REQUIREMENT |
Copy out each line of the data that includes the string "crimesAtuais".

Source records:
____

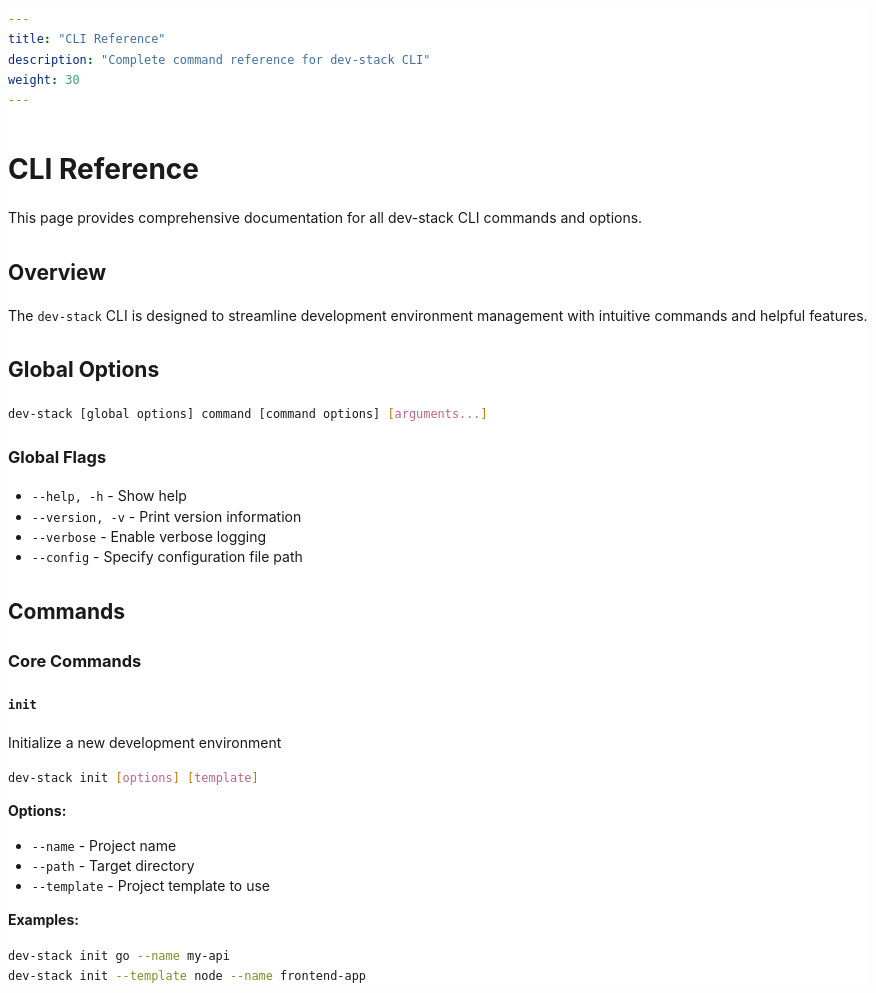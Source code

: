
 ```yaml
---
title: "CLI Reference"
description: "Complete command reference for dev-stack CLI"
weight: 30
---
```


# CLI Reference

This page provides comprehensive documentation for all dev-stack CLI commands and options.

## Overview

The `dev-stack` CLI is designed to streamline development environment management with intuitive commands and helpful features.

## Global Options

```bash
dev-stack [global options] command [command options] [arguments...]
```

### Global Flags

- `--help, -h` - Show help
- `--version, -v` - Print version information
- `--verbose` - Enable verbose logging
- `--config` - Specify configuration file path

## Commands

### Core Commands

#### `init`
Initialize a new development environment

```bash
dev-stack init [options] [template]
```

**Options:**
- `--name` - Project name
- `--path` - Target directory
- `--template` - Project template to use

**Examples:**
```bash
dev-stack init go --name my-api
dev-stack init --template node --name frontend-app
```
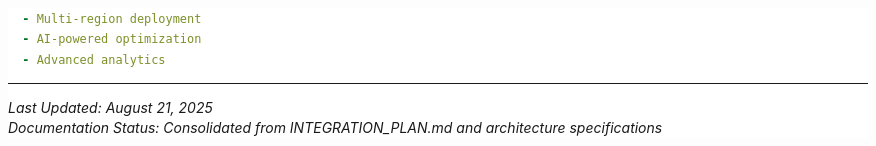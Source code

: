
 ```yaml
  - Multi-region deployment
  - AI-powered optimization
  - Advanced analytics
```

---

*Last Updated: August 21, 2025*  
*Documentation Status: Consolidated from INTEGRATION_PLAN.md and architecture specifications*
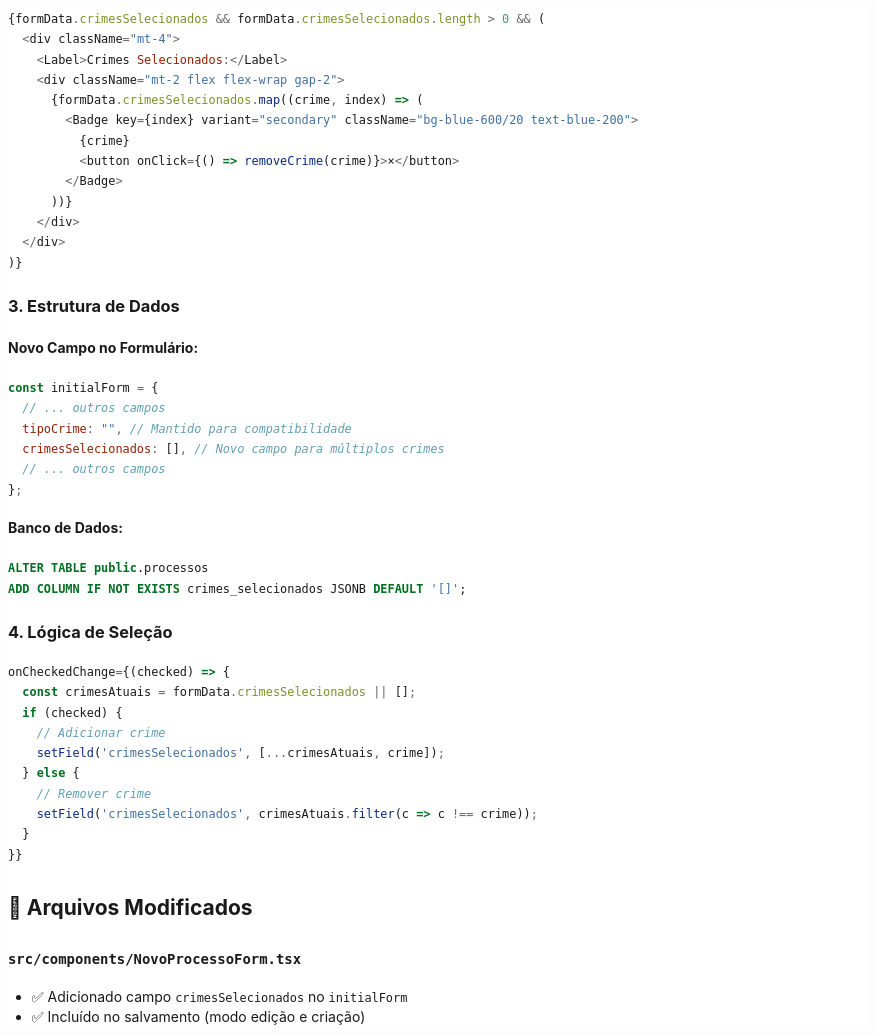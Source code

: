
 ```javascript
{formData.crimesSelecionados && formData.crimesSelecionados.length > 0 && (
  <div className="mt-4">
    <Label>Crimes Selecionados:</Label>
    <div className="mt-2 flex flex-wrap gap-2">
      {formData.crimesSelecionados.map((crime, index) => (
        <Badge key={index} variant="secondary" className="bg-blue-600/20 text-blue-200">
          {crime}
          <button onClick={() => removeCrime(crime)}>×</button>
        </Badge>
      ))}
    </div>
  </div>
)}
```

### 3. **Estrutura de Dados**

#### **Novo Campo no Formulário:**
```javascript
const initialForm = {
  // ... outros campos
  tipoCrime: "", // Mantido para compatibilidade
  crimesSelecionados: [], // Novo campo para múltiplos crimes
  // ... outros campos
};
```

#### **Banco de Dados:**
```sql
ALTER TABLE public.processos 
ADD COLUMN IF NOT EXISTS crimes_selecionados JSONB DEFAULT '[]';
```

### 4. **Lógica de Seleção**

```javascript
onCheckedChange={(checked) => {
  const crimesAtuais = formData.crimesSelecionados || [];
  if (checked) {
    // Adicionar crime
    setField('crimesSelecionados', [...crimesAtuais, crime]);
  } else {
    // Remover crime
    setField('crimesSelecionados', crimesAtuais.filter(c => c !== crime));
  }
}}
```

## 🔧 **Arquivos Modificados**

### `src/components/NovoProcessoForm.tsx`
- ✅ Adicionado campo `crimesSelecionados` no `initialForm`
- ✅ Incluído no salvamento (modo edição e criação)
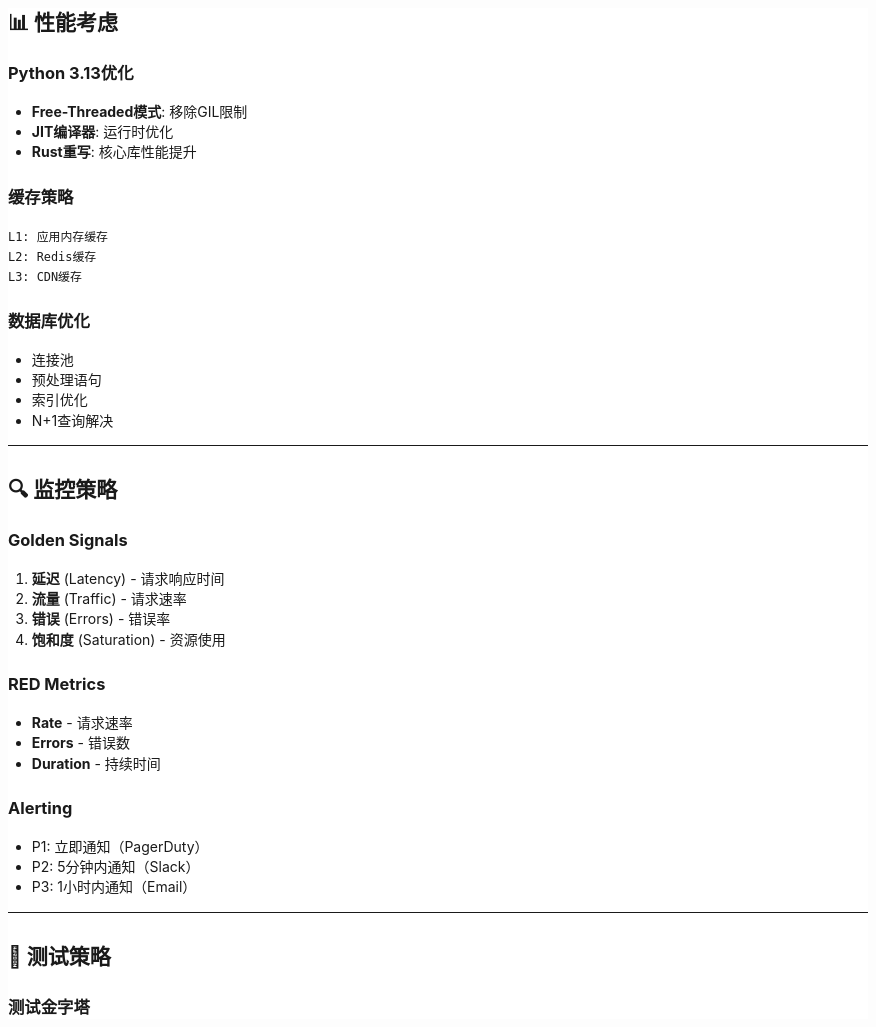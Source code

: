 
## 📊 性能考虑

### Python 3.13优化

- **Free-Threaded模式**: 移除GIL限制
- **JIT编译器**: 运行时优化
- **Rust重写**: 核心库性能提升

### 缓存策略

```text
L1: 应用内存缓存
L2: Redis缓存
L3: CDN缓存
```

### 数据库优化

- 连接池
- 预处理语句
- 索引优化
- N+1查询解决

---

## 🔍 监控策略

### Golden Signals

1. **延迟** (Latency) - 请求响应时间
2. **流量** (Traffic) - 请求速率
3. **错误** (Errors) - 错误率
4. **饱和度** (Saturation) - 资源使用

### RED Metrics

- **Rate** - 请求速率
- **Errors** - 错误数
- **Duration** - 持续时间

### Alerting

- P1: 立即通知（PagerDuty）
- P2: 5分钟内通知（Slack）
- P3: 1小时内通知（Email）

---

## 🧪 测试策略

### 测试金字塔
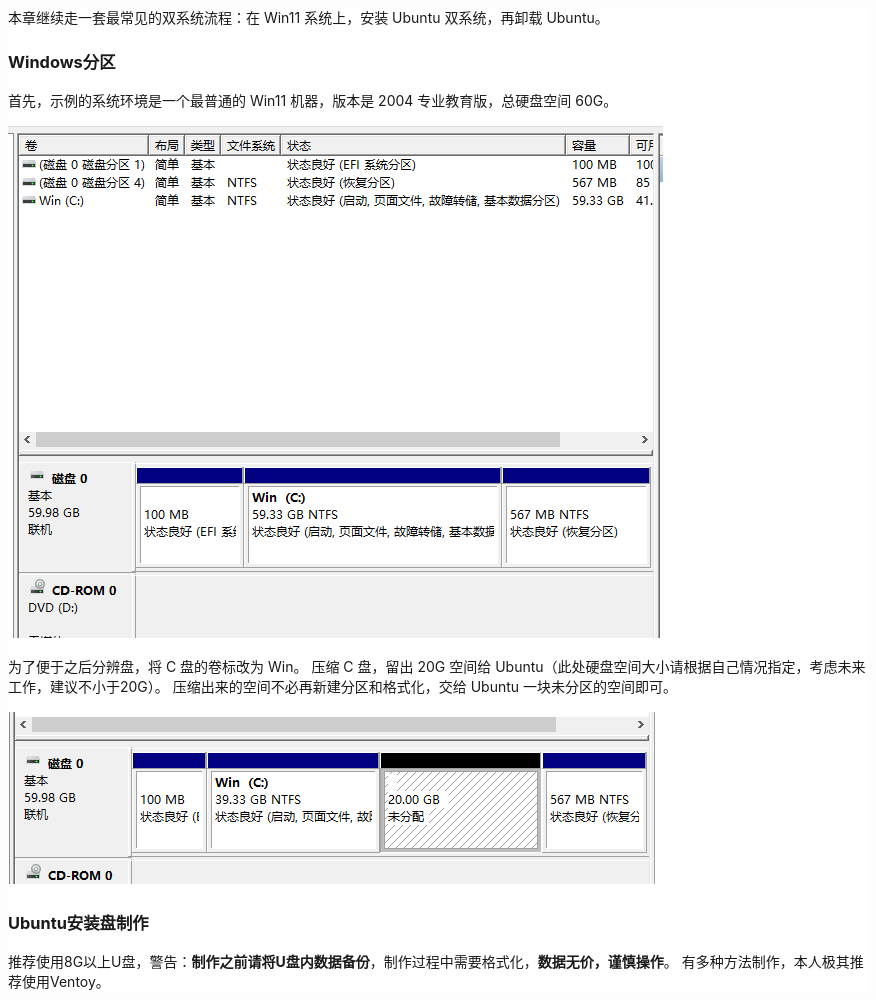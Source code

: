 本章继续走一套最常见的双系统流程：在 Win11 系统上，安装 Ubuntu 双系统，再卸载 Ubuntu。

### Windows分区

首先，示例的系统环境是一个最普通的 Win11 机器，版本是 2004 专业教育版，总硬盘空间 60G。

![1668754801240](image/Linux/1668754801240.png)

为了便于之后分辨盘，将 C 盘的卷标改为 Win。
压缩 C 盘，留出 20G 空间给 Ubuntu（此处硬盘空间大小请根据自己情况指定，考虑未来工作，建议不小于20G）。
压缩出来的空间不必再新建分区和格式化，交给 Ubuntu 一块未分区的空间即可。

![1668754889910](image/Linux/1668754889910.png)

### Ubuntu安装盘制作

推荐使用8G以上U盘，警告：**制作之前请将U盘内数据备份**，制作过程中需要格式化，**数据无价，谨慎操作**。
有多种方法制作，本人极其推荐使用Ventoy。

____

RESULT OF THE EXERCISE |
  const crimesAtuais = formData.crimesSelecionados || [];
    setField('crimesSelecionados', [...crimesAtuais, crime]);
    setField('crimesSelecionados', crimesAtuais.filter(c => c !== crime));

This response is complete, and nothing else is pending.